* Problem details: Take the records below and print them verbatim up to and including the line that carries "procesos. \\ \hline".

[Start of section]

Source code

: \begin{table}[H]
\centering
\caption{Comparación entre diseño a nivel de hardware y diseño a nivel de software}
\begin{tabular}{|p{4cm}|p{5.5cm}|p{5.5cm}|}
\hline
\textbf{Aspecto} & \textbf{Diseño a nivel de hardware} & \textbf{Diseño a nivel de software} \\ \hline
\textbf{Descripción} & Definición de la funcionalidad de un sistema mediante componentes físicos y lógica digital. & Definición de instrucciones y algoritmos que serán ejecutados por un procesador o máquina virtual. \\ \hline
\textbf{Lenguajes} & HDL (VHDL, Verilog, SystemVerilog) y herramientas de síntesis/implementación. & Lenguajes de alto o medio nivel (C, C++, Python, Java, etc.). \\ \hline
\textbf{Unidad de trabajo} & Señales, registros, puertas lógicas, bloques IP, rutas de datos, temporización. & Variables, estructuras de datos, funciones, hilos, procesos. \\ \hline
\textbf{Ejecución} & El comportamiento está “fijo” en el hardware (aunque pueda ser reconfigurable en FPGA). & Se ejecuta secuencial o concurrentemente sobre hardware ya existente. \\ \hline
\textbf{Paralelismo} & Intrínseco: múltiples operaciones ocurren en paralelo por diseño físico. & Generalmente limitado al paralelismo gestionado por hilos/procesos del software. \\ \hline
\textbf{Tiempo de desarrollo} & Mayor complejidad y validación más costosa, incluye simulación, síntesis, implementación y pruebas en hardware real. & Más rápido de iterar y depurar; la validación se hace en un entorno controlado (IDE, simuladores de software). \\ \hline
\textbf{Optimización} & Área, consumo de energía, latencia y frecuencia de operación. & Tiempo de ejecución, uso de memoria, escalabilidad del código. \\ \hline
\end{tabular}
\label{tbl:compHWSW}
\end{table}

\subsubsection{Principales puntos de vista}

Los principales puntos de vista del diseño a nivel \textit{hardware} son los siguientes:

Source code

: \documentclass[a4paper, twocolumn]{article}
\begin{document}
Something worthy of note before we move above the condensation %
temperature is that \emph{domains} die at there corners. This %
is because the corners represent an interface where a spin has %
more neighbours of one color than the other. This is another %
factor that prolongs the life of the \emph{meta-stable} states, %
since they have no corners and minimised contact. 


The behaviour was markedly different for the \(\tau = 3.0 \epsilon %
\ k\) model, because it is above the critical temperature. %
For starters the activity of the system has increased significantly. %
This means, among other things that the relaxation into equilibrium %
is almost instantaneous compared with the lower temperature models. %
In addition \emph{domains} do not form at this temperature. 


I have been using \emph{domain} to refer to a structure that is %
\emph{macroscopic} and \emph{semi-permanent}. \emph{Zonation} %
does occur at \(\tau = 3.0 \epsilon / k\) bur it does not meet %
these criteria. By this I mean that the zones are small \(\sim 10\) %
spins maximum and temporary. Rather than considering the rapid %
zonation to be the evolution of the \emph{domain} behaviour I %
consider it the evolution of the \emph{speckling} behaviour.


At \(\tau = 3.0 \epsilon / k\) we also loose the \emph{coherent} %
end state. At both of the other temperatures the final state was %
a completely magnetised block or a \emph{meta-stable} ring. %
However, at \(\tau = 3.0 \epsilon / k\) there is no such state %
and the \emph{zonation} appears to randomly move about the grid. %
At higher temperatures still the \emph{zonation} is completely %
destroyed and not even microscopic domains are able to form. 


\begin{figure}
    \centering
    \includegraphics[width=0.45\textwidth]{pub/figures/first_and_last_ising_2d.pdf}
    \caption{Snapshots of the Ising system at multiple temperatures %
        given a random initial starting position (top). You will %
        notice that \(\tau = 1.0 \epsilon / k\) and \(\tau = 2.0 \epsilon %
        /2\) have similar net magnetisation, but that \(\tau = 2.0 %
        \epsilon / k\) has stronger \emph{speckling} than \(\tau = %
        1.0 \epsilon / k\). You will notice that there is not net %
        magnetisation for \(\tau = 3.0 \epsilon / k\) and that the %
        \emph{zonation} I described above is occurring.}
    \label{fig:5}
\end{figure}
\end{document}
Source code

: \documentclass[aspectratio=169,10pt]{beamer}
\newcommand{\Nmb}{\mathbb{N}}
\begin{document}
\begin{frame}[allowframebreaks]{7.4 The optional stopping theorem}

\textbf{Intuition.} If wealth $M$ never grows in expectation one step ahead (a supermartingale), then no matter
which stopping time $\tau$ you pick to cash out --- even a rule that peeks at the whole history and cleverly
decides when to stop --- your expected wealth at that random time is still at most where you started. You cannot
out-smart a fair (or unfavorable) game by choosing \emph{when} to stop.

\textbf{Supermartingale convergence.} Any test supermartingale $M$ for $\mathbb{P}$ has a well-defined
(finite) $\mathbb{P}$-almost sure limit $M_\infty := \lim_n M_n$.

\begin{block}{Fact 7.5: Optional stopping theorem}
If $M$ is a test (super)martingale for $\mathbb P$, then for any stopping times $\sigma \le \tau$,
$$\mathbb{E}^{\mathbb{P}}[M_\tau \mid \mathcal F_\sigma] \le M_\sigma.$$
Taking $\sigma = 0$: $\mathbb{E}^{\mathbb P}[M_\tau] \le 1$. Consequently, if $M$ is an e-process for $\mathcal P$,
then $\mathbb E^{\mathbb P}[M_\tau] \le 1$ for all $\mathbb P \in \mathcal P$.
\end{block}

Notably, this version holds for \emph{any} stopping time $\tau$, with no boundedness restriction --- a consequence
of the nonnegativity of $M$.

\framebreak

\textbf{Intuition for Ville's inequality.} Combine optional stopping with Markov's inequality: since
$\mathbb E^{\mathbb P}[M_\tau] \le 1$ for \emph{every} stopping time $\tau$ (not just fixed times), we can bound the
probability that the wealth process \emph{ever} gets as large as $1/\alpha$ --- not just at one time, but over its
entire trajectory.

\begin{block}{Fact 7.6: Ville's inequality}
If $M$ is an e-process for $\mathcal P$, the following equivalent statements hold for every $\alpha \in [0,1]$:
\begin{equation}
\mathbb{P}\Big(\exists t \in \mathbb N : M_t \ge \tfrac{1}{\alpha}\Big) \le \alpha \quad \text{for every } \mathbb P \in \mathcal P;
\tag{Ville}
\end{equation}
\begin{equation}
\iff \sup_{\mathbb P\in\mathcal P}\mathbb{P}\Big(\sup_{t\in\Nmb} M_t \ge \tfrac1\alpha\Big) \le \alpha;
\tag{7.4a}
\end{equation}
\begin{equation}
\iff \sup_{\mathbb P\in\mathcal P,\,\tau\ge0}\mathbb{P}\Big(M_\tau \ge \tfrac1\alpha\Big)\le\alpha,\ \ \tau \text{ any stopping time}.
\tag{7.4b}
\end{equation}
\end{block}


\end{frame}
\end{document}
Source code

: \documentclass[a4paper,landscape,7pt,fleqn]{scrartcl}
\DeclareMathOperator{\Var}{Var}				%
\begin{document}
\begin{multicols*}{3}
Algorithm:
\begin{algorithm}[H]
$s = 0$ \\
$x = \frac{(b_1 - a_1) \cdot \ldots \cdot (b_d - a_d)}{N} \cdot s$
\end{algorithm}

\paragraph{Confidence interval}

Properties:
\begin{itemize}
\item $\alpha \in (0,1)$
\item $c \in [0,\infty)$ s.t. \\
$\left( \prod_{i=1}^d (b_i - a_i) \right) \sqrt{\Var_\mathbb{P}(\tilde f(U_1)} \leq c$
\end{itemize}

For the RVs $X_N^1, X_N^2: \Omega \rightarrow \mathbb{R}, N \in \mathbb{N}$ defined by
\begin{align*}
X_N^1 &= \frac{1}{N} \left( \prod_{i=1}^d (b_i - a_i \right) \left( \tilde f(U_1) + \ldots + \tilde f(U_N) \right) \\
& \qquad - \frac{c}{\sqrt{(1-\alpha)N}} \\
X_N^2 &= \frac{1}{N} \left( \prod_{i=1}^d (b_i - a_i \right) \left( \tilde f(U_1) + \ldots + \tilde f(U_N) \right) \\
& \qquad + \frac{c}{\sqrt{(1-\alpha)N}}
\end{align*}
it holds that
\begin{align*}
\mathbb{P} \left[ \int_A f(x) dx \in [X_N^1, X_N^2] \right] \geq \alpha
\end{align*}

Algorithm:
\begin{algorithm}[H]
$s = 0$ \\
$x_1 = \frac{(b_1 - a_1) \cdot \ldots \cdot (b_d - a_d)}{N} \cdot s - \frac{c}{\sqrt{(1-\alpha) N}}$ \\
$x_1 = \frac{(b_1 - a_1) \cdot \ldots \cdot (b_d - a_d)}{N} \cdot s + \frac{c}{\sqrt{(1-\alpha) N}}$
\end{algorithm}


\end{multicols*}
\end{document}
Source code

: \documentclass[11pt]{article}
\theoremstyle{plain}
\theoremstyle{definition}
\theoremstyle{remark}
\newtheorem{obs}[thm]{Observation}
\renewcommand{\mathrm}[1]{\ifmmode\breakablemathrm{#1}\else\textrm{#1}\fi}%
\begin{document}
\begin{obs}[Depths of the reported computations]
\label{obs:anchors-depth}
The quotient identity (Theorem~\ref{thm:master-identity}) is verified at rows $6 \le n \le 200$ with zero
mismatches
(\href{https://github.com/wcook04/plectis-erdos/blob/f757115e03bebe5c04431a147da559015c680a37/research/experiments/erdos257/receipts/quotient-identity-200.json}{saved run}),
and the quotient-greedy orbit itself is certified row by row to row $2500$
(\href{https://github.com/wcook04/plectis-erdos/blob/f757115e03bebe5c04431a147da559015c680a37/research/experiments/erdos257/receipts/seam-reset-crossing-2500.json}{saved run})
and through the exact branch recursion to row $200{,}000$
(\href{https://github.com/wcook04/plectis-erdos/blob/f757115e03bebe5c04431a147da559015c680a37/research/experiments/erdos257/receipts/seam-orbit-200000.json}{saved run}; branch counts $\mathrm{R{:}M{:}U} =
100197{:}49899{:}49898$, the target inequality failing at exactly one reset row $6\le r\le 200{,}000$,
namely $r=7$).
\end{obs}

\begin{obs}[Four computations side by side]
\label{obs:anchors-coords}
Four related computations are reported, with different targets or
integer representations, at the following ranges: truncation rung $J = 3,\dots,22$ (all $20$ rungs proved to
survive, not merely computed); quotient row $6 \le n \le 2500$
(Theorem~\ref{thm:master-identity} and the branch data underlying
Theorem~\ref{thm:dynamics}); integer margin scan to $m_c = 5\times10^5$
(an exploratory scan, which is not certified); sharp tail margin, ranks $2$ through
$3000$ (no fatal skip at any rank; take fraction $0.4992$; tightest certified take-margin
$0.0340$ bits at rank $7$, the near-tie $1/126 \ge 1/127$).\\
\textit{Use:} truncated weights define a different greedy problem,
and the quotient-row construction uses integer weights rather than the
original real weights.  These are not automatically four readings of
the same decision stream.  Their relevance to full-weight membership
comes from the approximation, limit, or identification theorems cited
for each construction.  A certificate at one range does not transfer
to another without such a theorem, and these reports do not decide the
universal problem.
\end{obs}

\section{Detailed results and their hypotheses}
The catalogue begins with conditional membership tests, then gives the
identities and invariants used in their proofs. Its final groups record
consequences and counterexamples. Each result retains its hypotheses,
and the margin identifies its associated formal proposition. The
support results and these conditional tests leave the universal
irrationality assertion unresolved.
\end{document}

[End of section]

* Task solution:
Source code

: \begin{table}[H]
\centering
\caption{Comparación entre diseño a nivel de hardware y diseño a nivel de software}
\begin{tabular}{|p{4cm}|p{5.5cm}|p{5.5cm}|}
\hline
\textbf{Aspecto} & \textbf{Diseño a nivel de hardware} & \textbf{Diseño a nivel de software} \\ \hline
\textbf{Descripción} & Definición de la funcionalidad de un sistema mediante componentes físicos y lógica digital. & Definición de instrucciones y algoritmos que serán ejecutados por un procesador o máquina virtual. \\ \hline
\textbf{Lenguajes} & HDL (VHDL, Verilog, SystemVerilog) y herramientas de síntesis/implementación. & Lenguajes de alto o medio nivel (C, C++, Python, Java, etc.). \\ \hline
\textbf{Unidad de trabajo} & Señales, registros, puertas lógicas, bloques IP, rutas de datos, temporización. & Variables, estructuras de datos, funciones, hilos, procesos. \\ \hline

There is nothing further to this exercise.